-- Opening Marker --

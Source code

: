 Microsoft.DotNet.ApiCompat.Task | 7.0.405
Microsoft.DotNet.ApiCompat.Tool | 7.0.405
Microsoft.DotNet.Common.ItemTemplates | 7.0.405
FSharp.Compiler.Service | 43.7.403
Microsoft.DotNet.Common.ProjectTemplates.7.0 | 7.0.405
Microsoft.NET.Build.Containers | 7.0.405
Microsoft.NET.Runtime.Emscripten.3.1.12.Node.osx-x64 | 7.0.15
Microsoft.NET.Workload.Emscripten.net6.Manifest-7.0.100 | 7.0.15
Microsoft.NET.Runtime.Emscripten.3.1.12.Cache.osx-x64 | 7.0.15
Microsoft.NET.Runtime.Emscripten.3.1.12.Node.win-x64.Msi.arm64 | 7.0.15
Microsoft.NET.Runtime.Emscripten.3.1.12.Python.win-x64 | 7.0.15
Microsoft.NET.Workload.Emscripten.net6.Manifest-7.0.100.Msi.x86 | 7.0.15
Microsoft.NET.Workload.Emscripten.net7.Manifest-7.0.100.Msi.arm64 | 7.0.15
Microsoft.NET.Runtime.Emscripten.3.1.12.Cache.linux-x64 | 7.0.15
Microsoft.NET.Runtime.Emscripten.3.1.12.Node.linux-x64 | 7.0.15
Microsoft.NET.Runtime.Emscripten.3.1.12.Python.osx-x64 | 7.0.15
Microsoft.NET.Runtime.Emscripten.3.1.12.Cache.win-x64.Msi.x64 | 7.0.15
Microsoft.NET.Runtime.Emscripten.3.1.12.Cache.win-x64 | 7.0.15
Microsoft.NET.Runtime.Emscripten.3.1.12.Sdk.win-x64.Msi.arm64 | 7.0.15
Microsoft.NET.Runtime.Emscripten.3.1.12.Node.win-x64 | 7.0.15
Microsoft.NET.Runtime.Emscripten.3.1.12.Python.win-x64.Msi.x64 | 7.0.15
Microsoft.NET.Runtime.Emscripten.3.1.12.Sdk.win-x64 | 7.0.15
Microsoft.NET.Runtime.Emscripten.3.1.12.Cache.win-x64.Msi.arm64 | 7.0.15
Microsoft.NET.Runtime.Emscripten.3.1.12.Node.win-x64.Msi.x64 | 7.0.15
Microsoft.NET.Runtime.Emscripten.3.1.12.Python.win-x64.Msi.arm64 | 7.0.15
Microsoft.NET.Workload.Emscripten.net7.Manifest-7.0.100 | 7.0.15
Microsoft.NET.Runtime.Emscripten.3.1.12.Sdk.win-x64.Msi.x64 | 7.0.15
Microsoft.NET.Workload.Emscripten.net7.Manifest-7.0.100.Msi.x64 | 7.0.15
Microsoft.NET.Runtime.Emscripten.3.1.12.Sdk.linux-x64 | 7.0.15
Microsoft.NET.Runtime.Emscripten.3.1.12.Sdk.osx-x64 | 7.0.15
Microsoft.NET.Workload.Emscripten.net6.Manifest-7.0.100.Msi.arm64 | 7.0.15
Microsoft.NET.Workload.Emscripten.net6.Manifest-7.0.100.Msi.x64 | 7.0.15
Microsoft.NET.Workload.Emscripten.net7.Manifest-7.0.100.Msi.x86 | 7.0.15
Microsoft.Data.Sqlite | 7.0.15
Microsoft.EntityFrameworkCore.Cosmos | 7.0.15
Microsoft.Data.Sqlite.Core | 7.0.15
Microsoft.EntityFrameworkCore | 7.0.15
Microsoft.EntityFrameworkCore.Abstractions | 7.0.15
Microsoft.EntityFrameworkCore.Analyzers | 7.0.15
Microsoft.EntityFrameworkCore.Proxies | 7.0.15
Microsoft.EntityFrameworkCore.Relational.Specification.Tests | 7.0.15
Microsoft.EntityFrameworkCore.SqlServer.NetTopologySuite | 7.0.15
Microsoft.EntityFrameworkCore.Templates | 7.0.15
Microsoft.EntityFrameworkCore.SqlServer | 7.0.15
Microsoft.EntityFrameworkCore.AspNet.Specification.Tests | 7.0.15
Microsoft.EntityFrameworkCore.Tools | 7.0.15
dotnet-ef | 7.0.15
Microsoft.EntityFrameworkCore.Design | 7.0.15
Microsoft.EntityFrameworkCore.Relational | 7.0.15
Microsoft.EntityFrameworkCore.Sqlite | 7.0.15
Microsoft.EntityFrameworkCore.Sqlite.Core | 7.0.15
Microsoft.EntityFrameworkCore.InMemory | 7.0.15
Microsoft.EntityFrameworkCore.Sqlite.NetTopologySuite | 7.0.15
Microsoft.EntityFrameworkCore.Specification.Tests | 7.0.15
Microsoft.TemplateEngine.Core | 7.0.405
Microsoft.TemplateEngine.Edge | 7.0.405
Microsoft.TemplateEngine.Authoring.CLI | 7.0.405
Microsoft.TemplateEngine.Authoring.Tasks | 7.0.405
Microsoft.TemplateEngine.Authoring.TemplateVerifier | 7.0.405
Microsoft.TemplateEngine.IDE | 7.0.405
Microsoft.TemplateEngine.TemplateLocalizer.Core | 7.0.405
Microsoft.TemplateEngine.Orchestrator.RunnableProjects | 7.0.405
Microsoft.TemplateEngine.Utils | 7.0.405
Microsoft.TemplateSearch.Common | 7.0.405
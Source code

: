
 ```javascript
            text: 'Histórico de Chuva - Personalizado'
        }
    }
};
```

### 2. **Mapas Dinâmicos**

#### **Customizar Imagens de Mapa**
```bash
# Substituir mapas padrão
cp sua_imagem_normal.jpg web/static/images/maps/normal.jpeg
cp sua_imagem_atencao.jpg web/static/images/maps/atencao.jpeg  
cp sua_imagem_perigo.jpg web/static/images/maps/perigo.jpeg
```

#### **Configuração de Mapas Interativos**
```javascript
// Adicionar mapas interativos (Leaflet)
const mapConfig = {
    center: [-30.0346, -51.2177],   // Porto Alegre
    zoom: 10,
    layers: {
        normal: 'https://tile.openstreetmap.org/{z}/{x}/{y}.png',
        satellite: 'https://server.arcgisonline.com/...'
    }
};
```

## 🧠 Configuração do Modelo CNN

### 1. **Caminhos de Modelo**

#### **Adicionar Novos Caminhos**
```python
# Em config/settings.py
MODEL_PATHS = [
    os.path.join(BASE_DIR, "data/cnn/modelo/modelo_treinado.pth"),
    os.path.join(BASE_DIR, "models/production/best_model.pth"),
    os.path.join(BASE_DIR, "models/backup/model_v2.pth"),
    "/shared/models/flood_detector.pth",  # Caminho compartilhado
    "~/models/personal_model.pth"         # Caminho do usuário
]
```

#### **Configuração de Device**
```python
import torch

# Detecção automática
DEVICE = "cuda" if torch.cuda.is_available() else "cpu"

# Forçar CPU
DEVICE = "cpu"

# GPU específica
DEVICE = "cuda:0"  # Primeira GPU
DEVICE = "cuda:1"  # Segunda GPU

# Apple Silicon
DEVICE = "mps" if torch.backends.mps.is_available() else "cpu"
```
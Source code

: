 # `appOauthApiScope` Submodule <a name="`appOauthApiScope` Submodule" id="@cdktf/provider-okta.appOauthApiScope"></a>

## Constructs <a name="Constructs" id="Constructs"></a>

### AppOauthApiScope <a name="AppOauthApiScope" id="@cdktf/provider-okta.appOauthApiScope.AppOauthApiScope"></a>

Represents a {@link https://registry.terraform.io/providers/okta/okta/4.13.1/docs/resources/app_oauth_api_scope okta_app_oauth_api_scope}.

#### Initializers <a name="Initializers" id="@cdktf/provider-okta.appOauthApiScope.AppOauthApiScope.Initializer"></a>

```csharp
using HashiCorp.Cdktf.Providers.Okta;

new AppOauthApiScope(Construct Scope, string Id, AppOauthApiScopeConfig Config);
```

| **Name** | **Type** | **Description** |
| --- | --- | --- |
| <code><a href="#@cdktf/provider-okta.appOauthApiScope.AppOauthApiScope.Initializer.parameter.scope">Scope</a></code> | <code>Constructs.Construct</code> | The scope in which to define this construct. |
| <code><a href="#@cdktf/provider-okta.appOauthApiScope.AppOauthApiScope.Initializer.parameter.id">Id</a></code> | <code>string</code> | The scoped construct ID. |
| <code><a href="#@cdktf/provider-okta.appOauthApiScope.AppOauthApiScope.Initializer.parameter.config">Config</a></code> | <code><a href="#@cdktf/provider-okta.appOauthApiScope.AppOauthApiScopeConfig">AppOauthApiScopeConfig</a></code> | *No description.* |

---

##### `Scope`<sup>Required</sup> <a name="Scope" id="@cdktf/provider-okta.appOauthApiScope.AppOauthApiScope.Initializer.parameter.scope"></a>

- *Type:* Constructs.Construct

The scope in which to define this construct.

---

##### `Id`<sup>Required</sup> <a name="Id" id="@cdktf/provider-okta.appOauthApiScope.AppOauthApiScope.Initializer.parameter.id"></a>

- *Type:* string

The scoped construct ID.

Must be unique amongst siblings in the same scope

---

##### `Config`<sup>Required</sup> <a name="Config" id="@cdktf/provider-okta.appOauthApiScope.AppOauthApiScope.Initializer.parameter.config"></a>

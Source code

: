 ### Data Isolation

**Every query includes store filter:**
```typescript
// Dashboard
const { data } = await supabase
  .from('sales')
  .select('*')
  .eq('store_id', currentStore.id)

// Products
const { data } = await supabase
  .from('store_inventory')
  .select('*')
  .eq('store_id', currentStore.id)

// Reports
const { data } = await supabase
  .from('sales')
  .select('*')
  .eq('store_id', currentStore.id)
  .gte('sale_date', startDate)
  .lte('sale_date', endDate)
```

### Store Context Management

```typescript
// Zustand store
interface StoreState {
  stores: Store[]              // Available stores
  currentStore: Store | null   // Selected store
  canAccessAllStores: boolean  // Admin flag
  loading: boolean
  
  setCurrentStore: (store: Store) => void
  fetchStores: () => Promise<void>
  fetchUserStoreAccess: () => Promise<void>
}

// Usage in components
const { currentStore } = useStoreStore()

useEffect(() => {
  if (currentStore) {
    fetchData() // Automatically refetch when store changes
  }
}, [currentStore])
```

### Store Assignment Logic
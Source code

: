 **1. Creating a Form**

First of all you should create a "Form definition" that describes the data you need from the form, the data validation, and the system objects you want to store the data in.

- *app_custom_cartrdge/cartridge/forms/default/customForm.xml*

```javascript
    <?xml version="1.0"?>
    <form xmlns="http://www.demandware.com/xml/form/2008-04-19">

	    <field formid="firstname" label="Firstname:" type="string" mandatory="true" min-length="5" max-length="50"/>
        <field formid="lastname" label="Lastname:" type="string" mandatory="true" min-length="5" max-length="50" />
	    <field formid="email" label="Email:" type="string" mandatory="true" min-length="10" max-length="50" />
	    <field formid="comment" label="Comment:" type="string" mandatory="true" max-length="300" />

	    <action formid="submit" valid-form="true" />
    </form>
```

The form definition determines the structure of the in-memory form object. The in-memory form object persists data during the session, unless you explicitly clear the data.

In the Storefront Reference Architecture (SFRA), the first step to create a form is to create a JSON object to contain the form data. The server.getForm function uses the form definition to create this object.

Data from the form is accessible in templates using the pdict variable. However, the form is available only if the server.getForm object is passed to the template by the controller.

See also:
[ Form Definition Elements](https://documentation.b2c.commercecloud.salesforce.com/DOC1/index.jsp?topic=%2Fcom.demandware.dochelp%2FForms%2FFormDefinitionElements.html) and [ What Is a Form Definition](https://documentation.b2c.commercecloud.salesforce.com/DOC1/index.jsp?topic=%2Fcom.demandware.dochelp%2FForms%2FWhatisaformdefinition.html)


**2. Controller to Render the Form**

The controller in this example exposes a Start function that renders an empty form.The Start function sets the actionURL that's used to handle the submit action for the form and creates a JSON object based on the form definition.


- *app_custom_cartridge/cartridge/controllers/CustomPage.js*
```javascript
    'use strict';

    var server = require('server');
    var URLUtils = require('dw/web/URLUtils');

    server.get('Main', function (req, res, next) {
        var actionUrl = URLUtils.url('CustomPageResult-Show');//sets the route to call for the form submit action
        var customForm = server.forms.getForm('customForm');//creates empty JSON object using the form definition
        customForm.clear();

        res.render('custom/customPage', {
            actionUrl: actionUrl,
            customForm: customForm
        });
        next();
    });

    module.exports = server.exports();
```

-- Closing Marker --

### WHAT TO PRODUCE
Both the line containing "#### **Customizar Imagens de Mapa**" and the line containing "### 1. **Caminhos de Modelo**" belong in the answer. Print them and every line above that falls between them exactly, and no others.

### WRITTEN SOLUTION
#### **Customizar Imagens de Mapa**
```bash
# Substituir mapas padrão
cp sua_imagem_normal.jpg web/static/images/maps/normal.jpeg
cp sua_imagem_atencao.jpg web/static/images/maps/atencao.jpeg  
cp sua_imagem_perigo.jpg web/static/images/maps/perigo.jpeg
```

#### **Configuração de Mapas Interativos**
```javascript
// Adicionar mapas interativos (Leaflet)
const mapConfig = {
    center: [-30.0346, -51.2177],   // Porto Alegre
    zoom: 10,
    layers: {
        normal: 'https://tile.openstreetmap.org/{z}/{x}/{y}.png',
        satellite: 'https://server.arcgisonline.com/...'
    }
};
```

## 🧠 Configuração do Modelo CNN

### 1. **Caminhos de Modelo**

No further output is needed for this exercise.